EKBIS.CO, JAKARTA – Ketua Dewan Komisioner Otoritas Jasa Keuangan (OJK) Mahendra Siregar menanggapi soal kondisi deflasi yang terjadi dalam empat bulan berturut-turut serta kondisi menurunnya jumlah kelas menengah. Berdasarkan analisisnya, kondisi itu tidak berdampak signifikan dalam sektor jasa keuangan.
Mahendra mendasarkan pandangan tersebut pada dua hal. Yakni secara umum mengenai kondisi pertumbuhan ekonomi yang dinilai tetap terjaga di tengah ketidakpastian global dan secara spesifik mengenai pertumbuhan di bidang-bidang sektor jasa keuangan.

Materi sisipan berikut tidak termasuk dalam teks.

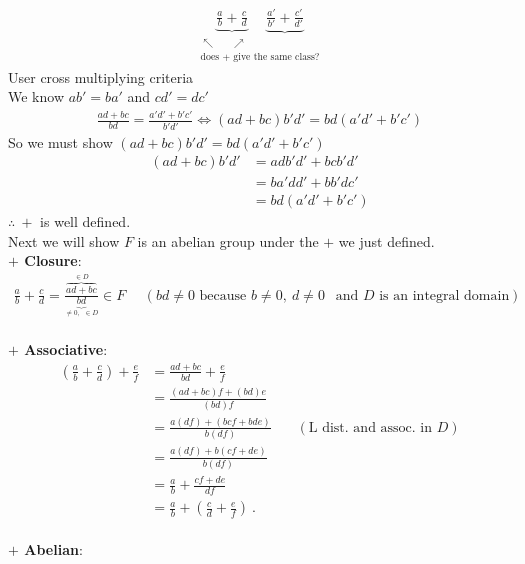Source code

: \begin{theorem}
\begin{align}
        \underset{\substack{\nwarrow \ \ \ \ \ \ \ \nearrow \\ \text{does }+\text{ give the same class?}}}{\underbrace{\frac{a}{b}+\frac{c}{d}} \ \ \ \ \ \ \underbrace{\frac{a'}{b'}+\frac{c'}{d'}}} \nonumber
    \end{align}
    User cross multiplying criteria \steezybreak \\
    We know $ab'=ba'$ and $cd'=dc'$
    \begin{align}
        \frac{ad+bc}{bd} = \frac{a'd'+b'c'}{b'd'} \iff (ad+bc)b'd' = bd(a'd'+b'c') \nonumber
    \end{align}
    So we must show $(ad+bc)b'd' = bd(a'd'+b'c')$
    \begin{align}
        (ad+bc)b'd' &= adb'd'+bcb'd' \nonumber \\
        &= ba'dd' + bb'dc' \nonumber \\
        &= bd(a'd'+b'c')\nonumber
    \end{align}
    $\therefore \ +$ is well defined. \steezybreak \\
    \newpage
    Next we will show $F$ is an abelian group under the $+$ we just defined. \\
    \noindent \textbf{$+$ Closure}: \\
    \begin{align}
        \frac{a}{b}+\frac{c}{d} = \frac{\overbrace{ad+bc}^{\in D}}{\underbrace{bd}_{\neq 0, \ \ \in D}} \in F \ \ \ \ \ \ (bd\neq 0\text{ because }b\neq 0, \ d\neq 0 \ \ \text{ and }D \text{ is an integral domain}) \nonumber
    \end{align}\\
    \noindent \textbf{$+$ Associative}: \\
    \begin{align}
        \left(\frac{a}{b}+\frac{c}{d}\right)+\frac{e}{f} &= \frac{ad+bc}{bd} + \frac{e}{f} \nonumber \\
        &= \frac{(ad+bc)f+(bd)e}{(bd)f} \nonumber \\
        &= \frac{a(df)+(bcf+bde)}{b(df)} \ \ \ \ \ \  \ \ (\text{L dist. and assoc. in }D) \nonumber \\
        &= \frac{a(df)+b(cf+de)}{b(df)} \nonumber \\
        &= \frac{a}{b} + \frac{cf+de}{df} \nonumber \\
        &= \frac{a}{b}+\left(\frac{c}{d}+\frac{e}{f}\right) \ . \nonumber
    \end{align}\\
    \noindent \textbf{$+$ Abelian}: \\

\end{theorem}
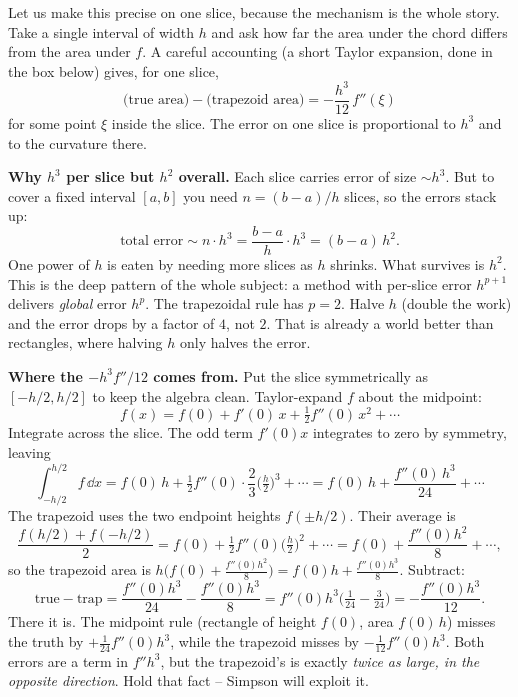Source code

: Let us make this precise on one slice, because the mechanism is the whole story. Take a single interval of width $h$ and ask how far the area under the chord differs from the area under $f$. A careful accounting (a short Taylor expansion, done in the box below) gives, for one slice,
\[
\text{(true area)} - \text{(trapezoid area)} = -\frac{h^3}{12}\, f''(\xi)
\]
for some point $\xi$ inside the slice. The error on one slice is proportional to $h^3$ and to the curvature there.

\begin{happeningbox}
\textbf{Why $h^3$ per slice but $h^2$ overall.} Each slice carries error of size $\sim h^3$. But to cover a fixed interval $[a,b]$ you need $n = (b-a)/h$ slices, so the errors stack up:
\[
\text{total error} \sim n \cdot h^3 = \frac{b-a}{h}\cdot h^3 = (b-a)\,h^2.
\]
One power of $h$ is eaten by needing more slices as $h$ shrinks. What survives is $h^2$. This is the deep pattern of the whole subject: a method with per-slice error $h^{p+1}$ delivers \emph{global} error $h^{p}$. The trapezoidal rule has $p=2$. Halve $h$ (double the work) and the error drops by a factor of $4$, not $2$. That is already a world better than rectangles, where halving $h$ only halves the error.
\end{happeningbox}

\begin{whybox}
\textbf{Where the $-h^3 f''/12$ comes from.} Put the slice symmetrically as $[-h/2, h/2]$ to keep the algebra clean. Taylor-expand $f$ about the midpoint:
\[
f(x) = f(0) + f'(0)\,x + \tfrac12 f''(0)\,x^2 + \cdots
\]
Integrate across the slice. The odd term $f'(0)x$ integrates to zero by symmetry, leaving
\[
\int_{-h/2}^{h/2} f\,\dd x = f(0)\,h + \tfrac12 f''(0)\cdot \frac{2}{3}\Big(\tfrac{h}{2}\Big)^3 + \cdots = f(0)\,h + \frac{f''(0)\,h^3}{24} + \cdots
\]
The trapezoid uses the two endpoint heights $f(\pm h/2)$. Their average is
\[
\frac{f(h/2)+f(-h/2)}{2} = f(0) + \tfrac12 f''(0)\Big(\tfrac{h}{2}\Big)^2 + \cdots = f(0) + \frac{f''(0)h^2}{8} + \cdots,
\]
so the trapezoid area is $h\big(f(0) + \tfrac{f''(0)h^2}{8}\big) = f(0)h + \frac{f''(0)h^3}{8}$. Subtract:
\[
\text{true} - \text{trap} = \frac{f''(0)h^3}{24} - \frac{f''(0)h^3}{8} = f''(0)h^3\Big(\tfrac{1}{24} - \tfrac{3}{24}\Big) = -\frac{f''(0)h^3}{12}.
\]
There it is. The midpoint rule (rectangle of height $f(0)$, area $f(0)\,h$) misses the truth by $+\tfrac{1}{24}f''(0)h^3$, while the trapezoid misses by $-\tfrac{1}{12}f''(0)h^3$. Both errors are a term in $f'' h^3$, but the trapezoid's is exactly \emph{twice as large, in the opposite direction}. Hold that fact -- Simpson will exploit it.
\end{whybox}


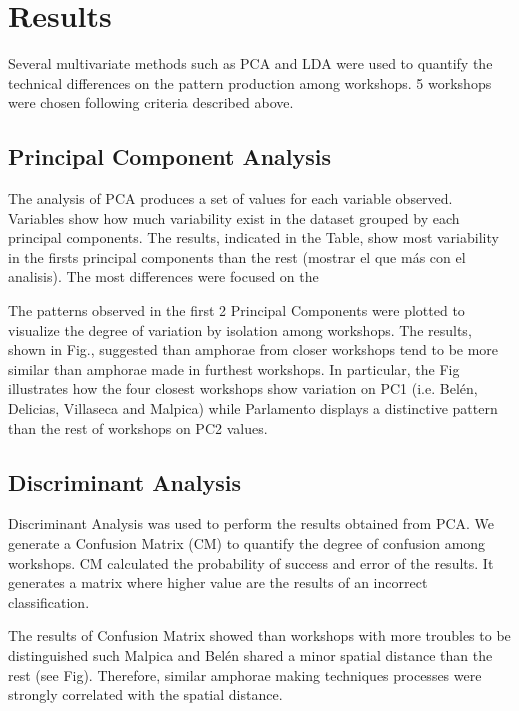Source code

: \documentclass[review]{elsarticle}
\begin{document}
\section{Results}

Several multivariate methods such as PCA and LDA were used to quantify the technical differences on the pattern production among workshops. 5 workshops were chosen following criteria described above. 


\subsection{Principal Component Analysis}

The analysis of PCA produces a set of values for each variable observed. Variables show how much variability exist in the dataset grouped by each principal components. The results, indicated in the Table, show most variability in the firsts principal components than the rest (mostrar el que más con el analisis).
The most differences were focused on the %

The patterns observed in the first 2 Principal Components were plotted to visualize the degree of variation by isolation among workshops. The results, shown in Fig., suggested than amphorae from closer workshops tend to be more similar than amphorae made in furthest workshops. In particular, the Fig illustrates how the four closest workshops show variation on PC1 (i.e. Belén, Delicias, Villaseca and Malpica) while Parlamento displays a distinctive pattern than the rest of workshops on PC2 values. 


\subsection{Discriminant Analysis}


Discriminant Analysis was used to perform the results obtained from PCA. We generate a Confusion Matrix (CM) to quantify the degree of confusion among workshops. CM calculated the probability of success and error of the results. It generates a matrix where higher value are the results of an incorrect classification. 

The results of Confusion Matrix showed than workshops with more troubles to be distinguished such Malpica and Bel\'en shared a minor spatial distance than the rest (see Fig). Therefore, similar amphorae making techniques processes were strongly correlated with the spatial distance. 
\end{document}
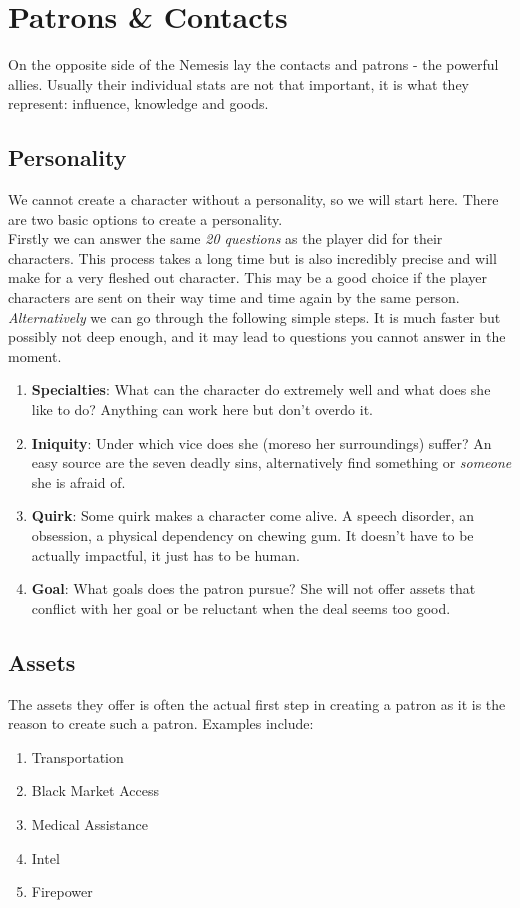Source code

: \documentclass[12pt,a4paper,openany,usenames,dvipsnames]{book}
\begin{document}
	\chapter{Patrons \& Contacts}
	On the opposite side of the Nemesis lay the contacts and patrons - the powerful allies. Usually their individual stats are not that important, it is what they represent: influence, knowledge and goods.
	\section*{Personality}
	We cannot create a character without a personality, so we will start here. There are two basic options to create a personality.\\
	Firstly we can answer the same \emph{20 questions} as the player did for their characters. This process takes a long time but is also incredibly precise and will make for a very fleshed out character. This may be a good choice if the player characters are sent on their way time and time again by the same person.
	\emph{Alternatively} we can go through the following simple steps.
	It is much faster but possibly not deep enough, and it may lead to questions you cannot answer in the moment.
	\begin{enumerate}
		\setlength\itemsep{-8mm} \vspace{-8mm}
		\item \textbf{Specialties}: What can the character do extremely well and what does she like to do? Anything can work here but don't overdo it.
		\item \textbf{Iniquity}: Under which vice does she (moreso her surroundings) suffer? An easy source are the seven deadly sins, alternatively find something or \emph{someone} she is afraid of.
		\item \textbf{Quirk}: Some quirk makes a character come alive. A speech disorder, an obsession, a physical dependency on chewing gum. It doesn't have to be actually impactful, it just has to be human.
		\item \textbf{Goal}: What goals does the patron pursue? She will not offer assets that conflict with her goal or be reluctant when the deal seems too good.
	\end{enumerate}
	\section*{Assets}
	The assets they offer is often the actual first step in creating a patron as it is the reason to create such a patron. Examples include:
	\begin{enumerate}
		\setlength\itemsep{-8mm} \vspace{-8mm}
		\item Transportation
		\item Black Market Access
		\item Medical Assistance
		\item Intel
		\item Firepower
	\end{enumerate}
\end{document}
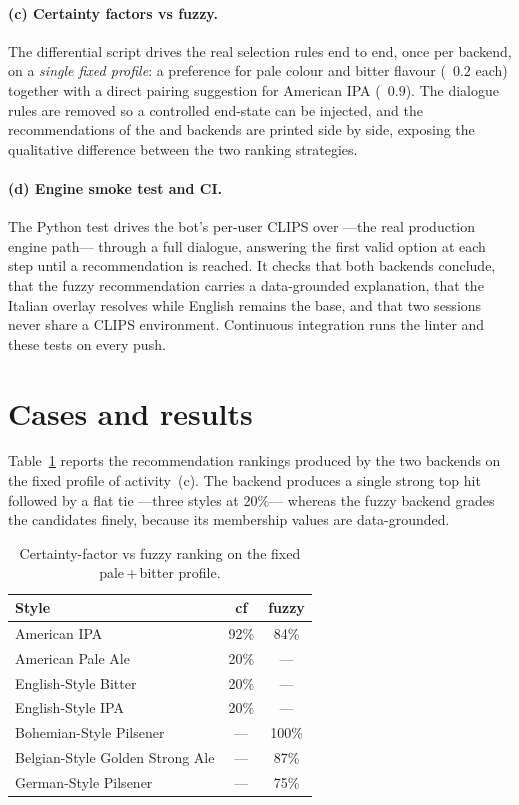 \paragraph{(c) Certainty factors vs fuzzy.}
The differential script  drives the real
selection rules end to end, once per backend, on a \emph{single fixed profile}:
a preference for pale colour and bitter flavour (\cf{}~$0.2$ each) together with
a direct pairing suggestion for American IPA (\cf{}~$0.9$). The dialogue rules
are removed so a controlled end-state can be injected, and the recommendations
of the  and  backends are printed side by side, exposing
the qualitative difference between the two ranking strategies.

\paragraph{(d) Engine smoke test and CI.}
The Python test  drives the bot's per-user CLIPS
 over  ---the real production engine path--- through
a full dialogue, answering the first valid option at each step until a
recommendation is reached. It checks that both backends conclude, that the fuzzy
recommendation carries a data-grounded explanation, that the Italian overlay
resolves while English remains the base, and that two sessions never share a
CLIPS environment. Continuous integration runs the linter and these tests on
every push.

\section{Cases and results}

Table~\ref{tab:cf-vs-fuzzy} reports the recommendation rankings produced by the
two backends on the fixed profile of activity~(c). The \cf{} backend produces a
single strong top hit followed by a flat tie ---three styles at $20\%$--- whereas
the fuzzy backend grades the candidates finely, because its membership values are
data-grounded.

\begin{table}[h]
\centering
\caption{Certainty-factor vs fuzzy ranking on the fixed pale\,+\,bitter profile.}
\label{tab:cf-vs-fuzzy}
\small
\begin{tabular}{@{}lcc@{}}
\toprule
\textbf{Style} & \textbf{cf} & \textbf{fuzzy} \\
\midrule
American IPA                     & 92\% & 84\% \\
American Pale Ale                & 20\% & --- \\
English-Style Bitter            & 20\% & --- \\
English-Style IPA               & 20\% & --- \\
Bohemian-Style Pilsener         & ---  & 100\% \\
Belgian-Style Golden Strong Ale & ---  & 87\% \\
German-Style Pilsener           & ---  & 75\% \\
\bottomrule
\end{tabular}
\end{table}

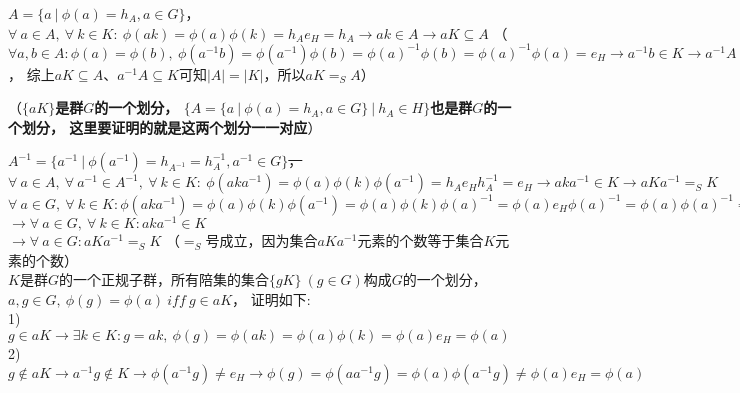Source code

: $A=\{a\ |\ \phi(a)=h_{A}, a\in G\}$，
$\forall\ a\in A,\ \forall\ k\in K:\ \phi(ak)=\phi(a)\phi(k)=h_{A}e_{H}=h_{A}
\rightarrow ak\in A
\rightarrow aK\subseteq A$
（$\forall a,b\in A:\phi(a)=\phi(b),
\ \phi(a^{-1}b)=\phi(a^{-1})\phi(b)=\phi(a)^{-1}\phi(b)=\phi(a)^{-1}\phi(a)=e_{H}
\rightarrow a^{-1}b\in K
\rightarrow a^{-1}A\subseteq K$，
综上$aK\subseteq A$、$a^{-1}A\subseteq K$可知$|A|=|K|$，所以$aK=_{S}A$）

（\textbf{$\{aK\}$是群$G$的一个划分，
$\{A=\{a\ |\ \phi(a)=h_{A}, a\in G\}\ |\ h_{A}\in H\}$也是群$G$的一个划分，
这里要证明的就是这两个划分一一对应}）

\sout{
$A^{-1}=\{a^{-1}\ |\ \phi(a^{-1})=h_{A^{-1}}=h_{A}^{-1}, a^{-1}\in G\}$，
$\forall\ a\in A,\ \forall\ a^{-1}\in A^{-1},\ \forall\ k\in K:\ \phi(aka^{-1})=\phi(a)\phi(k)\phi(a^{-1})=h_{A}e_{H}h_{A}^{-1}=e_{H}
\rightarrow aka^{-1}\in K
\rightarrow aKa^{-1}=_{S} K$
}
$\forall\ a\in G,\ \forall\ k\in K:\phi(aka^{-1})=\phi(a)\phi(k)\phi(a^{-1})=\phi(a)\phi(k)\phi(a)^{-1}=\phi(a)e_{H}\phi(a)^{-1}=\phi(a)\phi(a)^{-1}=e_{H}$\\
$\rightarrow\forall\ a\in G,\ \forall\ k\in K:aka^{-1}\in K$\\
$\rightarrow\forall\ a\in G:aKa^{-1}=_{S} K$
（$=_{S}$号成立，因为集合$aKa^{-1}$元素的个数等于集合$K$元素的个数）
\\

$K$是群$G$的一个正规子群，所有陪集的集合$\{gK\}\ (g\in G)$构成$G$的一个划分，
$a,g\in G,\ \phi(g)=\phi(a)\ iff\ g\in aK$，
证明如下:
\\
1)$g\in aK\rightarrow \exists k\in K:g=ak,\ \phi(g)=\phi(ak)=\phi(a)\phi(k)=\phi(a)e_{H}=\phi(a)$
\\
2)$g\notin aK\rightarrow a^{-1}g\notin K\rightarrow \phi(a^{-1}g)\neq e_{H}
\rightarrow \phi(g)=\phi(aa^{-1}g)=\phi(a)\phi(a^{-1}g)\neq \phi(a)e_{H}=\phi(a)$

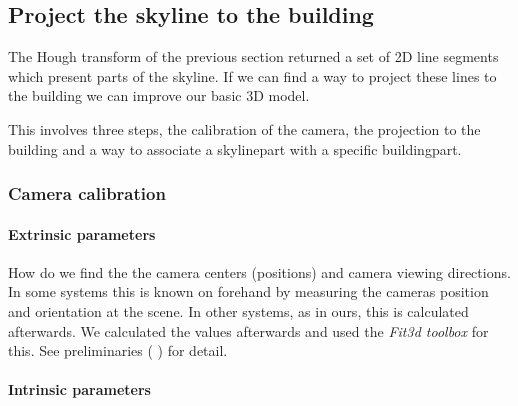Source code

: \subsection{Project the skyline to the building}

	The Hough transform of the previous section returned a set of 2D line
	segments which present parts of the skyline.  If we can find a way to
	project these lines to the building we can improve our basic 3D model.
	
	This involves three steps, the calibration of the camera,
	the projection to the building and a way to
	associate a skylinepart with a specific buildingpart.


	\subsubsection{Camera calibration}

	\paragraph{Extrinsic parameters}
	
	How do we find the the camera centers (positions) and camera viewing
	directions. In some systems this is known on forehand by measuring the cameras position and
	orientation at the scene. In other systems, as in ours, this is calculated 
	afterwards.  We calculated the values afterwards and used the
	\emph{Fit3d toolbox} \cite{Fit3d} for this.
	 See preliminaries (%
	) for detail.\\  

	\paragraph{Intrinsic parameters}

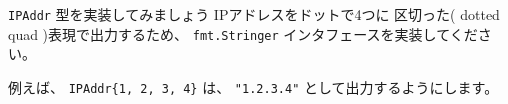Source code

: \texttt{IPAddr} 型を実装してみましょう IPアドレスをドットで4つに
区切った( dotted quad )表現で出力するため、 \texttt{fmt.Stringer}
インタフェースを実装してください。

例えば、 \texttt{IPAddr\{1, 2, 3, 4\}} は、 \texttt{"1.2.3.4"} として出力するようにします。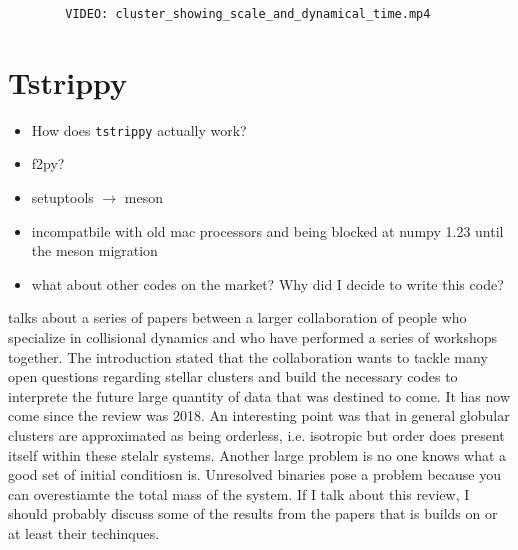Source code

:         \begin{verbatim}
        VIDEO: cluster_showing_scale_and_dynamical_time.mp4
        \end{verbatim}

\section{Tstrippy}

    \begin{itemize}
        \item How does \texttt{tstrippy} actually work?
        \item f2py? 
        \item setuptools $\rightarrow$ meson 
        \item incompatbile with old mac processors and being blocked at numpy 1.23 until the meson migration 
        \item what about other codes on the market? Why did I decide to write this code? 
    \end{itemize}

    \citet{2018ComAC...5....2V} talks about a series of papers between a larger collaboration of people who specialize in collisional dynamics and who have performed a series of workshops together. The introduction stated that the collaboration wants to tackle many open questions regarding stellar clusters and build the necessary codes to interprete the future large quantity of data that was destined to come. It has now come since the review was 2018. An interesting point was that in general globular clusters are approximated as being orderless, i.e. isotropic but order does present itself within these stelalr systems. Another large problem is no one knows what a good set of initial conditiosn is. Unresolved binaries pose a problem because you can overestiamte the total mass of the system. If I talk about this review, I should probably discuss some of the results from the papers that is builds on or at least their techinques.

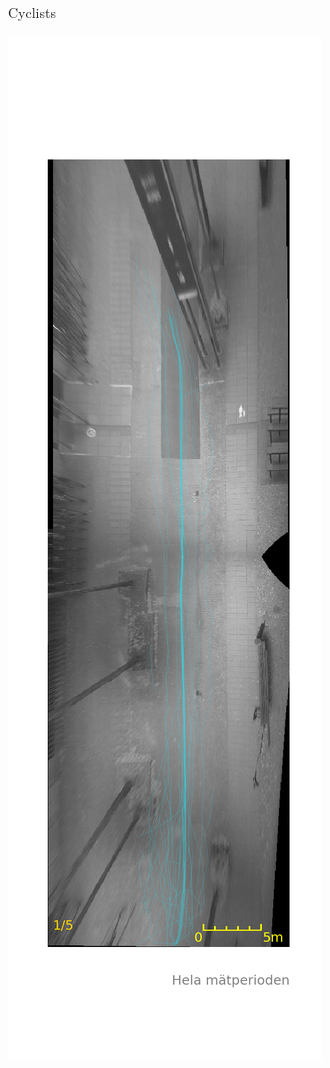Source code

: \documentclass{article}
\begin{document}
\begin{figure}[H]
\begin{subfigure}{.3\textwidth}
  \caption{Cyclists}
  \label{fig:cyc_tra}
\end{subfigure}%
\begin{subfigure}{.3\textwidth}
  \centering
  \includegraphics[width=\linewidth]{data/Data_3.png}

\end{subfigure}
\end{figure}
\end{document}
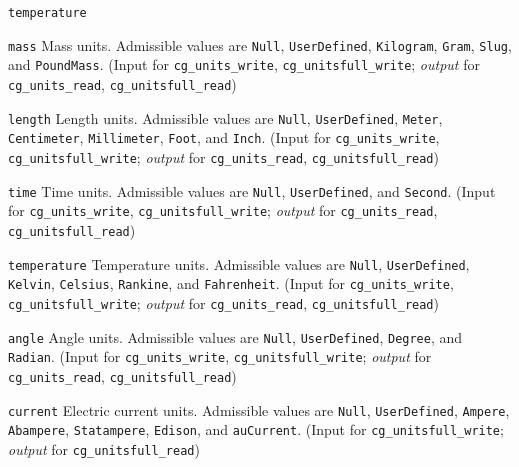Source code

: \begin{Ventryi}{\texttt{temperature}}\raggedright
\item [\texttt{mass}]
      Mass units.
      Admissible values are \texttt{Null}, \texttt{UserDefined},
      \texttt{Kilogram}, \texttt{Gram}, \texttt{Slug}, and
      \texttt{PoundMass}.
      (\textcolor{input}{Input} for \texttt{cg\_units\_write},
      \texttt{cg\_unitsfull\_write};
      \textcolor{output}{\textit{output}} for \texttt{cg\_units\_read},
      \texttt{cg\_unitsfull\_read})
\item [\texttt{length}]
      Length units.
      Admissible values are \texttt{Null}, \texttt{UserDefined},
      \texttt{Meter}, \texttt{Centimeter}, \texttt{Millimeter},
      \texttt{Foot}, and \texttt{Inch}.
      (\textcolor{input}{Input} for \texttt{cg\_units\_write},
      \texttt{cg\_unitsfull\_write};
      \textcolor{output}{\textit{output}} for \texttt{cg\_units\_read},
      \texttt{cg\_unitsfull\_read})
\item [\texttt{time}]
      Time units.
      Admissible values are \texttt{Null}, \texttt{UserDefined}, and
      \texttt{Second}.
      (\textcolor{input}{Input} for \texttt{cg\_units\_write},
      \texttt{cg\_unitsfull\_write};
      \textcolor{output}{\textit{output}} for \texttt{cg\_units\_read},
      \texttt{cg\_unitsfull\_read})
\item [\texttt{temperature}]
      Temperature units.
      Admissible values are \texttt{Null}, \texttt{UserDefined},
      \texttt{Kelvin}, \texttt{Celsius}, \texttt{Rankine}, and
      \texttt{Fahrenheit}.
      (\textcolor{input}{Input} for \texttt{cg\_units\_write},
      \texttt{cg\_unitsfull\_write};
      \textcolor{output}{\textit{output}} for \texttt{cg\_units\_read},
      \texttt{cg\_unitsfull\_read})
\item [\texttt{angle}]
      Angle units.
      Admissible values are \texttt{Null}, \texttt{UserDefined},
      \texttt{Degree}, and \texttt{Radian}.
      (\textcolor{input}{Input} for \texttt{cg\_units\_write},
      \texttt{cg\_unitsfull\_write};
      \textcolor{output}{\textit{output}} for \texttt{cg\_units\_read},
      \texttt{cg\_unitsfull\_read})
\item [\texttt{current}]
      Electric current units.
      Admissible values are \texttt{Null}, \texttt{UserDefined},
      \texttt{Ampere}, \texttt{Abampere}, \texttt{Statampere},
      \texttt{Edison}, and \texttt{auCurrent}.
      (\textcolor{input}{Input} for \texttt{cg\_unitsfull\_write};
      \textcolor{output}{\textit{output}} for \texttt{cg\_unitsfull\_read})

\end{Ventryi}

“Terkait dengan inflasi saya rasa ini perlu dilihat secara lebih mendalam juga bahwa di satu sisi sekalipun terjadi deflasi, tetapi inflasi inti tercatat tetap naik 1,95 persen dibandingkan periode yang sama tahun lalu, itu menunjukkan bahwa permintaan tetap memperlihatkan peningkatan,” kata Mahendra dalam konferensi pers RDK Agustus 2024 yang digelar secara daring, Jumat (6/9/2024).
Mahendra menekankan bahwa pertumbuhan ekonomi Indonesia nyatanya menunjukkan posisi yang positif, jika dibandingkan dengan kondisi perekonomian global yang saat ini mengalami perlambatan dan ketidakpastian. Itu terbukti dari angka pertumbuhan ekonomi pada Triwulan III/2024 yang masih tercatat berada di atas 5 persen.
Kemudian, Mahendra menerangkan secara spesifik mengenai pertumbuhan di sektor jasa keuangan. Ia menyampaikan performa sektor jasa keuangan tetap positif, dilihat dari angka pertumbuhan kredit perbankan, piutang pembiayaan, hingga outstanding pembiayaan.
Dia mengungkapkan, data pada Juli 2024 yang menunjukkan bahwa kredit perbankan mengalami pertumbuhan 12,4 persen dibandingkan periode yang sama pada tahun lalu. Angka piutang pembiayaan dari perusahaan pembiayaan juga mengalami pertumbuhan 10,53 persen (yoy). Adapun outstanding pembiayaan pada Juli 2024 mengalami pertumbuhan 23,97 persen, meningkat dibandingkan bulan sebelumnya di angka 26,73 persen.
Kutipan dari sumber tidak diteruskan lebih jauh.